EXERCISE REQUIREMENTS » For the records below, report how many lines include "level", with no accompanying text.

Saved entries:
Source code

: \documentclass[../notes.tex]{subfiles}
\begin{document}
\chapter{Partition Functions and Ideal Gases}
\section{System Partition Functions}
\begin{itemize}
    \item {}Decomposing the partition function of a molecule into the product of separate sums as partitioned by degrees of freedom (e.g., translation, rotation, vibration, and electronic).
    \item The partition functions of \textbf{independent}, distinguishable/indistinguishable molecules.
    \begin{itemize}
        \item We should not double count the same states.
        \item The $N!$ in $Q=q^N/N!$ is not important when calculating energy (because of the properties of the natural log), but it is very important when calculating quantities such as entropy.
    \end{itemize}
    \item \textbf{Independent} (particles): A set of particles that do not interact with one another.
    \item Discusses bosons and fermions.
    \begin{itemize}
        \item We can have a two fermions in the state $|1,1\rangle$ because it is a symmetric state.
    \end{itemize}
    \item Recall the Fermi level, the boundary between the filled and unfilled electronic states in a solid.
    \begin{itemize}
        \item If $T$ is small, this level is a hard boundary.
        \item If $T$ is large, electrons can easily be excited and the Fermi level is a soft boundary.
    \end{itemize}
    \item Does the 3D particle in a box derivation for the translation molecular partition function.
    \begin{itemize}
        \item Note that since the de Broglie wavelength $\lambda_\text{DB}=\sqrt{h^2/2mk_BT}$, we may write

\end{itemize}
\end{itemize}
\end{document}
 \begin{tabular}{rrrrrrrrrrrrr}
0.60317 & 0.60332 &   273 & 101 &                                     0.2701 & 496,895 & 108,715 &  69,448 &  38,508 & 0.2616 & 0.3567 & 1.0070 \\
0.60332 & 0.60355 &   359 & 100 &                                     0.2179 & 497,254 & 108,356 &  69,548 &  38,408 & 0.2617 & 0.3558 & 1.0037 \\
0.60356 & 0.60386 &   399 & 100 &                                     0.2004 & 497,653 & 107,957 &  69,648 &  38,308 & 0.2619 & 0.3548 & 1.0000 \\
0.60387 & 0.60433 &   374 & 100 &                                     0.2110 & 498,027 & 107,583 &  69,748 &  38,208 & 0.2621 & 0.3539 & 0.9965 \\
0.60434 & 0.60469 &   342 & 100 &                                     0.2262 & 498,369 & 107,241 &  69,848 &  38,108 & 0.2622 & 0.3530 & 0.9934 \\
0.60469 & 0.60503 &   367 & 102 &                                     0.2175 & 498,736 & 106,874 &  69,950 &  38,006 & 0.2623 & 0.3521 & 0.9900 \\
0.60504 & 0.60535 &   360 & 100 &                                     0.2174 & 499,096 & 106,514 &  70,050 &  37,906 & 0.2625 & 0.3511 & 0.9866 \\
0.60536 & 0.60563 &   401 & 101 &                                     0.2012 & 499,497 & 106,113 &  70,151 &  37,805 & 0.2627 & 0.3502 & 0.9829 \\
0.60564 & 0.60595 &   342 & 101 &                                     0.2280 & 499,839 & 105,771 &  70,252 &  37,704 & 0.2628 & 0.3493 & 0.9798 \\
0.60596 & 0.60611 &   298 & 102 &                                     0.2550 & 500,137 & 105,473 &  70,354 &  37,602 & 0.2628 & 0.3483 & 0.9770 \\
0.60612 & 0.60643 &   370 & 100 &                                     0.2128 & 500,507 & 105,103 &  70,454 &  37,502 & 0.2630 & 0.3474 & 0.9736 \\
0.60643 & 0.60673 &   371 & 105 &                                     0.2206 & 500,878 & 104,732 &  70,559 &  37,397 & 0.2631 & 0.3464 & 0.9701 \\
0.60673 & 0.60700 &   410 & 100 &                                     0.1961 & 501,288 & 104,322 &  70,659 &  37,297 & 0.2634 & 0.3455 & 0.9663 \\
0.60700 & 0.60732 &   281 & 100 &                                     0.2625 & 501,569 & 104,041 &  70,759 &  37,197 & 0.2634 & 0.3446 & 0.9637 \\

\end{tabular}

YOUR RESPONSE » 3